==== Supplied data

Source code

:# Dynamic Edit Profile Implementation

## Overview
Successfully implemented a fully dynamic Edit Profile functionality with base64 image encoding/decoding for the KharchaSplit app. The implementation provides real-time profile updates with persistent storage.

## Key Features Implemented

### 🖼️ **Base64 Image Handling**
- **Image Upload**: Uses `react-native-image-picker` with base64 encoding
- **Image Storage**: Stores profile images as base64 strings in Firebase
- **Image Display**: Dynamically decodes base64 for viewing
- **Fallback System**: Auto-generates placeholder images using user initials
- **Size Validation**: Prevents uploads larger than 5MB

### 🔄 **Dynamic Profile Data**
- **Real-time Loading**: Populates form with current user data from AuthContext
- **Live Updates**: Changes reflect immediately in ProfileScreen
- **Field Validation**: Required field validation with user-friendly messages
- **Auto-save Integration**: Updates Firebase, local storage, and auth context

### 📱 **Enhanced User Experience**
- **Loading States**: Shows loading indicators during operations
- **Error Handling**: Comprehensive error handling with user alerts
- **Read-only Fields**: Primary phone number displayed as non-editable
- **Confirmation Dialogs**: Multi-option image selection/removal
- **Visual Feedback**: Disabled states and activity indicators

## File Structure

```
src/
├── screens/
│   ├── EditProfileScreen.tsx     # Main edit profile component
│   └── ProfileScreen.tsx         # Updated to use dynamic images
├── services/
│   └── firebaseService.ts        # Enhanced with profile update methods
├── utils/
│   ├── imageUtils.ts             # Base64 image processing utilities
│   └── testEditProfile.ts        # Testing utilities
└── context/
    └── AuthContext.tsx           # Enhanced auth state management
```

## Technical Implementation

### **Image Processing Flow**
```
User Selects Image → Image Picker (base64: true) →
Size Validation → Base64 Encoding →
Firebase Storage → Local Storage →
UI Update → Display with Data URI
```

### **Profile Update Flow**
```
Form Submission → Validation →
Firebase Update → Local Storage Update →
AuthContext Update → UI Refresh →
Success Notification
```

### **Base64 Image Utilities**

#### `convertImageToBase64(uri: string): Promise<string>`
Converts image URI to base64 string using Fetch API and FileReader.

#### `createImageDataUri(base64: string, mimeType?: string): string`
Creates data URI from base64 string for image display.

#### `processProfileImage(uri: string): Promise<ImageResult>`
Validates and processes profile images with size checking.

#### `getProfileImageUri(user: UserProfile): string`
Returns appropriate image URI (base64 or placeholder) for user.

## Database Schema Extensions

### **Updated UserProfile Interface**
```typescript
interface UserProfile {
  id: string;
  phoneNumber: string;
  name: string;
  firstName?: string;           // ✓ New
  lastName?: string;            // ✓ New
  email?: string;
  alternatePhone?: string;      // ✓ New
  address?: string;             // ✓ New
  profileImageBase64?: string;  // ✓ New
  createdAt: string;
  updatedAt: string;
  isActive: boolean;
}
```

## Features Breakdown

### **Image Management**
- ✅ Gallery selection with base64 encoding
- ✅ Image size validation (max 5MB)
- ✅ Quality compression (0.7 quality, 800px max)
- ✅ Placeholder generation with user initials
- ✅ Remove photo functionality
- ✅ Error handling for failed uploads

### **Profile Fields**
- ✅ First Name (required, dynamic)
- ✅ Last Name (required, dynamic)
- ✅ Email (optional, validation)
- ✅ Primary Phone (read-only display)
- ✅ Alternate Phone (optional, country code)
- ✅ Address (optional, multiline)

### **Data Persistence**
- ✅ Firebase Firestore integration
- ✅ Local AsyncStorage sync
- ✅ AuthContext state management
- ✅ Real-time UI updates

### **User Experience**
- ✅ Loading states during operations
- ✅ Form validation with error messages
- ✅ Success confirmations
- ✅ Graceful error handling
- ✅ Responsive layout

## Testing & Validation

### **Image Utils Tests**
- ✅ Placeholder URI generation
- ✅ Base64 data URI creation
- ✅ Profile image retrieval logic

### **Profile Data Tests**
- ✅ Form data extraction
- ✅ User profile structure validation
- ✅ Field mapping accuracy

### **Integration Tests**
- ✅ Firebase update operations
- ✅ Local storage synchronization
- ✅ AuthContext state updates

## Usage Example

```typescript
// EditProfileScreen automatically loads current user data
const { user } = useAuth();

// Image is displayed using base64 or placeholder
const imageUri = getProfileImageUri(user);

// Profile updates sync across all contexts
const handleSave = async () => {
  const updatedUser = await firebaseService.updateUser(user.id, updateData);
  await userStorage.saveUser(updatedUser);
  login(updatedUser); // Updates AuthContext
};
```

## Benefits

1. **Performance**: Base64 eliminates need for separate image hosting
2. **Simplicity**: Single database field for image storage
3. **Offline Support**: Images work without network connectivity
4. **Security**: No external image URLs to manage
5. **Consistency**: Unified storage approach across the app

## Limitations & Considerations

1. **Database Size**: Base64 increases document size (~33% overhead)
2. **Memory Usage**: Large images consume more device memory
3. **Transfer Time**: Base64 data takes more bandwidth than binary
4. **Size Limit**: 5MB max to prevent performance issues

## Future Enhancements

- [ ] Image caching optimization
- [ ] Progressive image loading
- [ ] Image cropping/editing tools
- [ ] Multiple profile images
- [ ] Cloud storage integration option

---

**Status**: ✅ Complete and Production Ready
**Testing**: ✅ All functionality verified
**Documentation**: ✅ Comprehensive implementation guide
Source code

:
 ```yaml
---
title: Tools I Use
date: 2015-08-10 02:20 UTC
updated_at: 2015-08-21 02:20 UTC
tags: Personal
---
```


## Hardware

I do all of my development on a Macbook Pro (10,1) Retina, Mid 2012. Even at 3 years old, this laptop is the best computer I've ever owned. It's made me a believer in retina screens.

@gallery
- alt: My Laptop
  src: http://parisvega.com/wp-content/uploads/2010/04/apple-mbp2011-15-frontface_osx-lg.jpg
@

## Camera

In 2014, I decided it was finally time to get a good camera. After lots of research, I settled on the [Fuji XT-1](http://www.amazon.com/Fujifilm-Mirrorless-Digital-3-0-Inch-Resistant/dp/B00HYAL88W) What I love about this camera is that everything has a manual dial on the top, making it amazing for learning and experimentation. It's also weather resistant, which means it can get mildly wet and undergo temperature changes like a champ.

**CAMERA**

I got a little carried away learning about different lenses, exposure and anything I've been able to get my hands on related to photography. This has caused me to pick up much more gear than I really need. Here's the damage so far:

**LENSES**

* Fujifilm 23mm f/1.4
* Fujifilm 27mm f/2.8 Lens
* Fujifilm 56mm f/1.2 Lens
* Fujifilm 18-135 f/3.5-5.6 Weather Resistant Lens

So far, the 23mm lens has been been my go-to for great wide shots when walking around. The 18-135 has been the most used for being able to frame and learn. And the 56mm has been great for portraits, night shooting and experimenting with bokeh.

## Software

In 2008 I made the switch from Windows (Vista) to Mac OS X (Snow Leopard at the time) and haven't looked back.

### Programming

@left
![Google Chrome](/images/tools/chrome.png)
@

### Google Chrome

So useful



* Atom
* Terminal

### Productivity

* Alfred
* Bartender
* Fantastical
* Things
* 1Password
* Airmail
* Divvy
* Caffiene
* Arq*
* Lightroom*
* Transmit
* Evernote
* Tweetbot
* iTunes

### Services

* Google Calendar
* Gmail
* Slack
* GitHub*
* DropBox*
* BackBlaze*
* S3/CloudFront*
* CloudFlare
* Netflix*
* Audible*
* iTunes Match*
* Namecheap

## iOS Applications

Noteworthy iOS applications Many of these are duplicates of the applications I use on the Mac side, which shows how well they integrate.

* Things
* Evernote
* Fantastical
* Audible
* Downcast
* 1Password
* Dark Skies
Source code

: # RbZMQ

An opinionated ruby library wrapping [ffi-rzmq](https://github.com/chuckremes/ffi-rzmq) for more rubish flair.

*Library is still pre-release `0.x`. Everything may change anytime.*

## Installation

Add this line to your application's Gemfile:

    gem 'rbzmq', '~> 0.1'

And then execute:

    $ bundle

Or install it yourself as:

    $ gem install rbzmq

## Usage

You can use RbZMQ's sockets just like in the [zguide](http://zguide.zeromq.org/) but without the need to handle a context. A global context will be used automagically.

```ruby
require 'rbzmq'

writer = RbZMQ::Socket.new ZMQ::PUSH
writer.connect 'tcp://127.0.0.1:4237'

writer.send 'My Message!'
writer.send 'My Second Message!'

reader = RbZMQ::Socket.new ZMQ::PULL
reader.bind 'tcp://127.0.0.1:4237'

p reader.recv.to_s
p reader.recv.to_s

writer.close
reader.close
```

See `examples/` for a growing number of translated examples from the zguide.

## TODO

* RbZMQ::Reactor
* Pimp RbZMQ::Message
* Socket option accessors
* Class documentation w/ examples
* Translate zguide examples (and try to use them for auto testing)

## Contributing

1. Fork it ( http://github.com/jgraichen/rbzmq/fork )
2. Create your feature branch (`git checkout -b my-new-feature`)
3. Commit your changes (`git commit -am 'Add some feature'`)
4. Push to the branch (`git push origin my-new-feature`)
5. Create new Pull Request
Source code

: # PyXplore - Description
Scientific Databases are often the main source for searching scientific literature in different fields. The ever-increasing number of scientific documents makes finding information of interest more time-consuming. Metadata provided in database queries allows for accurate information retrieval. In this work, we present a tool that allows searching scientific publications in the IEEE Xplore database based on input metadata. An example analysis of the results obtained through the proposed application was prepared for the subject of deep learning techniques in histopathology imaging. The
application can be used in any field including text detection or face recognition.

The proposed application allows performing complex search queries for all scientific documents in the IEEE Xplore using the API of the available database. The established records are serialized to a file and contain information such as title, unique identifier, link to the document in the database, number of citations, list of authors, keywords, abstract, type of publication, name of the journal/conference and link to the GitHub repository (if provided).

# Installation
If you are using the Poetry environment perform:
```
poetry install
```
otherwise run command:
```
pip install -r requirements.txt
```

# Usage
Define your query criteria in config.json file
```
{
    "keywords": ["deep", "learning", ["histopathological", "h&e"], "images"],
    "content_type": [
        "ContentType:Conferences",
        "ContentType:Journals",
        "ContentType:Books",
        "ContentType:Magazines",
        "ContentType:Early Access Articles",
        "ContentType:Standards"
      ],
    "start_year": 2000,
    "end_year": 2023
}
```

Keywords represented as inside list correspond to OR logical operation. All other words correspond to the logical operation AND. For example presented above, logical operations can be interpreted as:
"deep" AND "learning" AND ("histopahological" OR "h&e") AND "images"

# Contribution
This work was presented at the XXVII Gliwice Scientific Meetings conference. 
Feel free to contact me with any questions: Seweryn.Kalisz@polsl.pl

========

### Description of the task
Return only those lines that run from the one containing "This work was" through the end of the entries, keeping each exactly as written.

### Task answer
This work was presented at the XXVII Gliwice Scientific Meetings conference. 
Feel free to contact me with any questions: Seweryn.Kalisz@polsl.pl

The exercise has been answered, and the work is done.